Sometimes when build_instance fails on n-cpu, the error that n-cond receives is mangles like this:
Nov 22 17:39:04 jh-devstack-03 nova-conductor[26556]: ERROR nova.scheduler.utils [None req-fd8acb29-8a2c-4603-8786-54f2580d0ea9 tempest-FloatingIpSameNetwork-1597192363 tempest-FloatingIpSameNetwork-1597192363]

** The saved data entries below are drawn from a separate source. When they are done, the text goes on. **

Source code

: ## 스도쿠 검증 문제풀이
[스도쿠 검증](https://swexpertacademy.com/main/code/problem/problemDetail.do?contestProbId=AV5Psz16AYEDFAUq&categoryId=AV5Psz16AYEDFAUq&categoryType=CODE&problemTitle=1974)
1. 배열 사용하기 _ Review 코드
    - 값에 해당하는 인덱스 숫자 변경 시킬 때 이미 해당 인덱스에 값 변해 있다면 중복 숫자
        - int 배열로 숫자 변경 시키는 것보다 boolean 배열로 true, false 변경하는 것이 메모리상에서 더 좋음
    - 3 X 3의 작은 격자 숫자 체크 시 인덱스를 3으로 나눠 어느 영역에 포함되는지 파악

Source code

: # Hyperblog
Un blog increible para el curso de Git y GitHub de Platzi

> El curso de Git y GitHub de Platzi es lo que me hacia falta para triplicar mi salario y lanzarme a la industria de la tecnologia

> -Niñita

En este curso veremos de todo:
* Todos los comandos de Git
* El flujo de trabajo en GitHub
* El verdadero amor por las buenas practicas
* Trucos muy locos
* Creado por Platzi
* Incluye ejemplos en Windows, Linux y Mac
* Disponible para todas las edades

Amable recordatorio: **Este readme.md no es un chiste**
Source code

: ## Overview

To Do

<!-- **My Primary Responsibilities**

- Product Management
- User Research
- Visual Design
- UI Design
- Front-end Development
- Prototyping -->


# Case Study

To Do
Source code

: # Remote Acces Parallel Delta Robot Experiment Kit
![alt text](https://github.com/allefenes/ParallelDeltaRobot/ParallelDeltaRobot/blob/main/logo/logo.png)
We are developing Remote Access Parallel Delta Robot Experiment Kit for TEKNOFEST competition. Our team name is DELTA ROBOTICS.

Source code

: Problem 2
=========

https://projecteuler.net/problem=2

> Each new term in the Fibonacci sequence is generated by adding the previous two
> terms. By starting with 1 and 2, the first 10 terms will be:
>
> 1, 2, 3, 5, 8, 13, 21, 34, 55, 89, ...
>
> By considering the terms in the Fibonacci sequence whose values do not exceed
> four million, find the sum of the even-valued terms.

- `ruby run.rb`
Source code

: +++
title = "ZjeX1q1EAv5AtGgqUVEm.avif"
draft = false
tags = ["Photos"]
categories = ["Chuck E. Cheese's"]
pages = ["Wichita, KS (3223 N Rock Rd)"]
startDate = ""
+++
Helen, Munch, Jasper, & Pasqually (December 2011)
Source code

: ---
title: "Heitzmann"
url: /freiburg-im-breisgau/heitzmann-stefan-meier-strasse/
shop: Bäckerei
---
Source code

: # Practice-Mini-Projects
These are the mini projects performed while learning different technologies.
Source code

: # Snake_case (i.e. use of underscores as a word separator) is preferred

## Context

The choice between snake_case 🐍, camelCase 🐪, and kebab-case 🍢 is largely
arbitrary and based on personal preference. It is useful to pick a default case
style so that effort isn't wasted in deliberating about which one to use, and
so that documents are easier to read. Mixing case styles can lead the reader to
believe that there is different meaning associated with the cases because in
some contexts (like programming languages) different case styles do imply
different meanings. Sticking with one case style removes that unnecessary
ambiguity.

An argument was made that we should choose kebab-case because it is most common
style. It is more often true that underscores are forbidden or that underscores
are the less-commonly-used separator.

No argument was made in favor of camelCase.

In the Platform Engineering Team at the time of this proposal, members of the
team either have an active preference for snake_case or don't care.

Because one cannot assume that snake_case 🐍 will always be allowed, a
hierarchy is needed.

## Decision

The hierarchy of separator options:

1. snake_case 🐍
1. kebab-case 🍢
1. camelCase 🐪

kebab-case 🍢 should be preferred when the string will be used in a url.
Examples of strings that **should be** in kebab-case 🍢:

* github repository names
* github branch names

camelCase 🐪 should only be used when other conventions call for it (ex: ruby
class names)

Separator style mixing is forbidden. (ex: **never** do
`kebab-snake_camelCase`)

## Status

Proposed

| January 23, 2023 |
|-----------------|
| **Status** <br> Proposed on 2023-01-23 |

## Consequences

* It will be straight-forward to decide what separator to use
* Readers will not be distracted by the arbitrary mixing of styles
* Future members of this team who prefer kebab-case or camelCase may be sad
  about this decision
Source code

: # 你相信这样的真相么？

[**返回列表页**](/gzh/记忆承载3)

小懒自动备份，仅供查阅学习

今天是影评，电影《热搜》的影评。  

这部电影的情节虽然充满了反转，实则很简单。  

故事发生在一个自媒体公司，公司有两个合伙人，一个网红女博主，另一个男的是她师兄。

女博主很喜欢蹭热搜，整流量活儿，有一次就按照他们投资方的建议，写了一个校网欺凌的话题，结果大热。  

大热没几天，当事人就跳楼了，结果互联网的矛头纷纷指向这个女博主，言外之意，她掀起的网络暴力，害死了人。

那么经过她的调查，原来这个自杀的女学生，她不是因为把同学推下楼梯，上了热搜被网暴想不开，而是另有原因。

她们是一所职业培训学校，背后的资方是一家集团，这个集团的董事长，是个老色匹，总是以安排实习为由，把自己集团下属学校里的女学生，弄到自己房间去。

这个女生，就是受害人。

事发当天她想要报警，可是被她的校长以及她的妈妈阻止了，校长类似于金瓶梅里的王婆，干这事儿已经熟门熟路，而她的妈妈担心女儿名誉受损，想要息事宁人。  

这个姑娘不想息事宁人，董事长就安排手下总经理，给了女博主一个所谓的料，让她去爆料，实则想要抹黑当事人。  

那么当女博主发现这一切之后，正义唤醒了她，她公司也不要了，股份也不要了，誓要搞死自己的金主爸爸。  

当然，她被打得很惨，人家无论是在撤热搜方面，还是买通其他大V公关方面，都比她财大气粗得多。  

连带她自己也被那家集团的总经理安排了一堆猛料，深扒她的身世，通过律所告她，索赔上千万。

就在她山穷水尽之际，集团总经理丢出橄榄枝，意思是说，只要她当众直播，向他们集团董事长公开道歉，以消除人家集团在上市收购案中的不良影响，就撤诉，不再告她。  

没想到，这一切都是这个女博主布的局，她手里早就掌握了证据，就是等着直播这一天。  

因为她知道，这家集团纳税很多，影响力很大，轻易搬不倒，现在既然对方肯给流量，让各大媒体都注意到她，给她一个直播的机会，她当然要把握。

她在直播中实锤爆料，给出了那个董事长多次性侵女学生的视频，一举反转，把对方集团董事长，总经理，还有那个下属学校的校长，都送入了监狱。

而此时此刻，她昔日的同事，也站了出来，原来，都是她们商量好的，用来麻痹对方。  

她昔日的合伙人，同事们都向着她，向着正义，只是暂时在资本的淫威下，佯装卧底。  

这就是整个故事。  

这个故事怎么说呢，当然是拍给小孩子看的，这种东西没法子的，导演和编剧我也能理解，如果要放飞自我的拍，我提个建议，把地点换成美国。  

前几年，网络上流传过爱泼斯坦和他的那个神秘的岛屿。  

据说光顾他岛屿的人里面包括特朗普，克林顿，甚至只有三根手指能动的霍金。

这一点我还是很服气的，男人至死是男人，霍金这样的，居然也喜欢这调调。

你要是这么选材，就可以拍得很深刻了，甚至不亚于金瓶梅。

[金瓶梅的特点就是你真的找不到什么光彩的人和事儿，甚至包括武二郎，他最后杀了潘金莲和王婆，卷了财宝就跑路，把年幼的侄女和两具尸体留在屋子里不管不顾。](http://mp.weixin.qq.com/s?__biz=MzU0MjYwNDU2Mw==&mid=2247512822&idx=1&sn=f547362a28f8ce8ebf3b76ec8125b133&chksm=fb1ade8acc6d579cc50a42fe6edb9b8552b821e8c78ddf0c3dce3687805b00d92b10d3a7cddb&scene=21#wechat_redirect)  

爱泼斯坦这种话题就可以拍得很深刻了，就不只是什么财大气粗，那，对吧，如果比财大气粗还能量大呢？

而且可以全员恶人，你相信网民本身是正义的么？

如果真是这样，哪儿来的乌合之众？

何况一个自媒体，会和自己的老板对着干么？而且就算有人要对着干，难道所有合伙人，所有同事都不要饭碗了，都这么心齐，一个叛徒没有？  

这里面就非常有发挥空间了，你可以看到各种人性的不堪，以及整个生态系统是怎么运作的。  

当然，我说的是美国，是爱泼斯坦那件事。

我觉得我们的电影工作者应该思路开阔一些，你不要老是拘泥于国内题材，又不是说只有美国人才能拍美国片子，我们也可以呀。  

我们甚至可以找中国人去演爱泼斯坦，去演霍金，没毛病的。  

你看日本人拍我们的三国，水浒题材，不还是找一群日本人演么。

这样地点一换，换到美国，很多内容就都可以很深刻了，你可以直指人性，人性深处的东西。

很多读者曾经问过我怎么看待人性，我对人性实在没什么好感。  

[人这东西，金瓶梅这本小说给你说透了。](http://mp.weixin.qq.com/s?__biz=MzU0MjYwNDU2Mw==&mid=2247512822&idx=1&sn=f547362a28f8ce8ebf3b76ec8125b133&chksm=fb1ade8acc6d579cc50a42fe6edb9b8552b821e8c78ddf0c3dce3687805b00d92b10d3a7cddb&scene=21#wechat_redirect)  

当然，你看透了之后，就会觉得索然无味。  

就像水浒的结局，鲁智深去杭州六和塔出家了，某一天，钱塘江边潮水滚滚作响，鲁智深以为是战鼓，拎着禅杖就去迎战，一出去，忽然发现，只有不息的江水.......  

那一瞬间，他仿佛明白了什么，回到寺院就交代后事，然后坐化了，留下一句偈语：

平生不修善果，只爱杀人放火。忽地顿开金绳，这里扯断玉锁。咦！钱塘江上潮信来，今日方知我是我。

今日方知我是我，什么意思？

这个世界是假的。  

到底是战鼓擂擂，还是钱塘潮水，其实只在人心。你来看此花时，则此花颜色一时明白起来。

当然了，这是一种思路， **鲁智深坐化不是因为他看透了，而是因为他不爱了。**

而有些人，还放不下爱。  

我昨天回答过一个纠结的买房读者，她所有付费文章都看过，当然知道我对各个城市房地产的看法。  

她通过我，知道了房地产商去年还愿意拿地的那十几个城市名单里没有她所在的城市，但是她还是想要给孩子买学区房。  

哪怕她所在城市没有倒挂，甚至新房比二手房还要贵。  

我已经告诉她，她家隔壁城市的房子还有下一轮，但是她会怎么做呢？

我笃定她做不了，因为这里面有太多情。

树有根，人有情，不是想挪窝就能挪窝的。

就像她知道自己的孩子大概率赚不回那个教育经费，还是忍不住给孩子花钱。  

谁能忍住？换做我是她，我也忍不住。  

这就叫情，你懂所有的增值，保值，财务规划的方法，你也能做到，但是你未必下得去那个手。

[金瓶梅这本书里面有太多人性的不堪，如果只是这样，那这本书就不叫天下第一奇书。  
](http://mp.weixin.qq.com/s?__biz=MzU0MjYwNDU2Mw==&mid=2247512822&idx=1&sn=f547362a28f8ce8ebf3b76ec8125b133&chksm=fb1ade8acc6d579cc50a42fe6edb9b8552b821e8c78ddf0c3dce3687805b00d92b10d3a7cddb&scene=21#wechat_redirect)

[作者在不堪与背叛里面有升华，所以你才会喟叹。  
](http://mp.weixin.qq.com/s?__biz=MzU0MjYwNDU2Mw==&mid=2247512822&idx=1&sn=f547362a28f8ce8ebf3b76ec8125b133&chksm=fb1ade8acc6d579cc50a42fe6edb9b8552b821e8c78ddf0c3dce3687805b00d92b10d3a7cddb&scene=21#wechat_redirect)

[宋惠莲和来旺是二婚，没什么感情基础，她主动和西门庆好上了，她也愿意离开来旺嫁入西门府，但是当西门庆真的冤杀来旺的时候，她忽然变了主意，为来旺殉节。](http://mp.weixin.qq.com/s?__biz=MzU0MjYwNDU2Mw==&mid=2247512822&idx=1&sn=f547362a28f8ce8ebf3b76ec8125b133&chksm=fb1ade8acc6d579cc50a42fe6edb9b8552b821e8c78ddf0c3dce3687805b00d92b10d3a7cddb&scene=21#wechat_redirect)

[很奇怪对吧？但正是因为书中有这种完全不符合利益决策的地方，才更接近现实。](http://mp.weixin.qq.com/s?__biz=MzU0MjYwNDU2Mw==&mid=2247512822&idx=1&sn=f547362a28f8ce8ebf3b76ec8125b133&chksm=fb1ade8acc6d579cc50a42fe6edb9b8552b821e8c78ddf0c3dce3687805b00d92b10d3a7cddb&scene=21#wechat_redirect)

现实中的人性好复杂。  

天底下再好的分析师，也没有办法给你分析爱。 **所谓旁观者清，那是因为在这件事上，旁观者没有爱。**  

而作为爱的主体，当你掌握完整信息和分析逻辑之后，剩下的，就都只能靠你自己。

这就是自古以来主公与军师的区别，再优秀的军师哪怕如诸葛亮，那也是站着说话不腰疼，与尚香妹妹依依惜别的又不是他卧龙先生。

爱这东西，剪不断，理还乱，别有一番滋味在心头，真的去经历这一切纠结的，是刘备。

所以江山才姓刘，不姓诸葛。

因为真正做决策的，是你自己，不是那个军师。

[instance: 5ee9d527-0043-474e-bfb3-e6621426662e] Error from last host: jh-devstack-03 (node jh-devstack03): [u'Traceback (most recent call last):\n', u' File "/opt/stack/nova/nova/compute/manager.py", line 1847, in
_do_build_and_run_instance\n filter_properties)\n', u' File "/opt/stack/nova/nova/compute/manager.py", line 2086, in _build_and_run_instance\n instance_uuid=instance.uuid, reason=six.text_type(e))\n',
u"RescheduledException: Build of instance 5ee9d527-0043-474e-bfb3-e6621426662e was re-scheduled: operation failed: domain 'instance-00000028' already exists with uuid
93974d36e3a7-4139bbd8-2d5b51195a5f\n"]
Nov 22 17:39:04 jh-devstack-03 nova-conductor[26556]: WARNING nova.scheduler.utils [None req-fd8acb29-8a2c-4603-8786-54f2580d0ea9 tempest-FloatingIpSameNetwork-1597192363 tempest-FloatingIpSameNetwork-1597192363]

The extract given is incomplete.